- [Problem to work on]:
Scan the records beneath this line for the line holding "功能：rd←rs & rt；逻辑与运算。" and the line holding "### slti rt rs immediate", then transcribe exactly those two and all lines between.

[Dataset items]
========================================================================

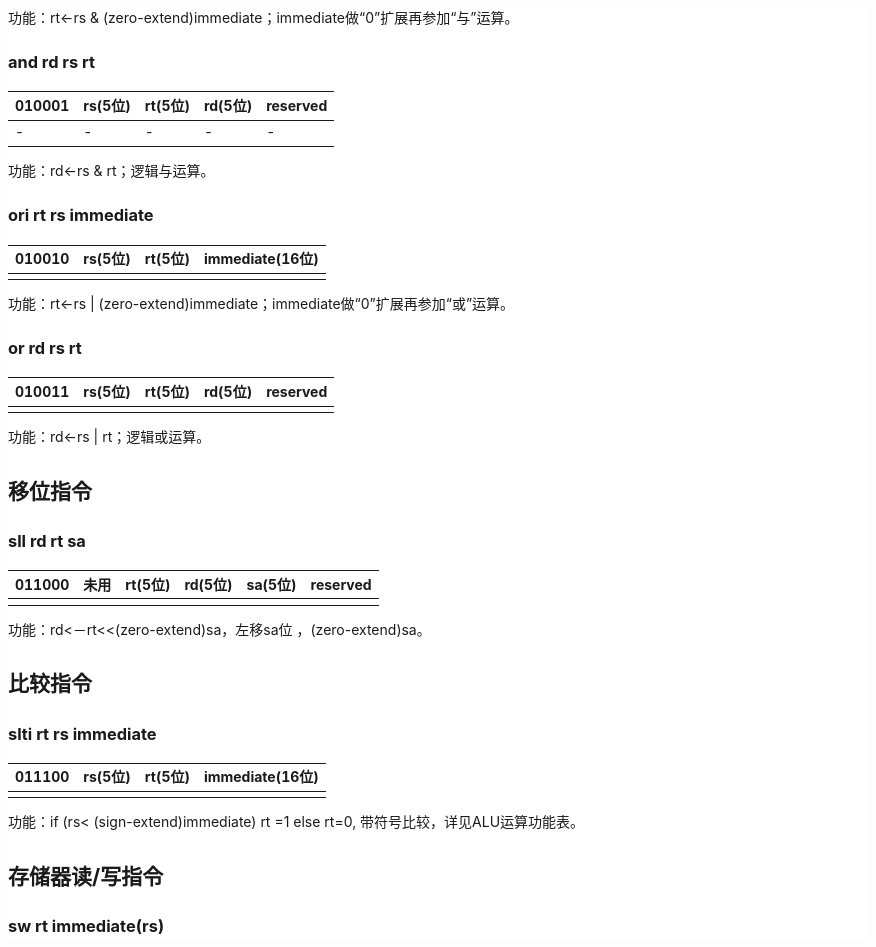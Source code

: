 功能：rt←rs & (zero-extend)immediate；immediate做“0”扩展再参加“与”运算。
### and rd rs rt

|010001|rs(5位)|rt(5位)|rd(5位)|reserved|
|-|-|-|-|-|
|-|-|-|-|-|

功能：rd←rs & rt；逻辑与运算。
### ori rt rs immediate

|010010|rs(5位)|rt(5位)|immediate(16位)|
|-|-|-|-|
|||||

功能：rt←rs | (zero-extend)immediate；immediate做“0”扩展再参加“或”运算。
### or rd rs rt

|010011|rs(5位)|rt(5位)|rd(5位)|reserved|
|-|-|-|-|-|
||||||

功能：rd←rs | rt；逻辑或运算。
## 移位指令
### sll rd rt sa

|011000|未用|rt(5位)|rd(5位)|sa(5位)|reserved|
|-|-|-|-|-|-|
|||||||

功能：rd<－rt<<(zero-extend)sa，左移sa位 ，(zero-extend)sa。
## 比较指令
### slti rt rs immediate

|011100|rs(5位)|rt(5位)|immediate(16位)|
|-|-|-|-|
|||||

功能：if (rs< (sign-extend)immediate)  rt =1 else  rt=0, 带符号比较，详见ALU运算功能表。
## 存储器读/写指令
### sw rt immediate(rs)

========================================================================

- [The completed task]:
功能：rd←rs & rt；逻辑与运算。
### ori rt rs immediate

|010010|rs(5位)|rt(5位)|immediate(16位)|
|-|-|-|-|
|||||

功能：rt←rs | (zero-extend)immediate；immediate做“0”扩展再参加“或”运算。
### or rd rs rt

|010011|rs(5位)|rt(5位)|rd(5位)|reserved|
|-|-|-|-|-|
||||||

功能：rd←rs | rt；逻辑或运算。
## 移位指令
### sll rd rt sa

|011000|未用|rt(5位)|rd(5位)|sa(5位)|reserved|
|-|-|-|-|-|-|
|||||||

功能：rd<－rt<<(zero-extend)sa，左移sa位 ，(zero-extend)sa。
## 比较指令
### slti rt rs immediate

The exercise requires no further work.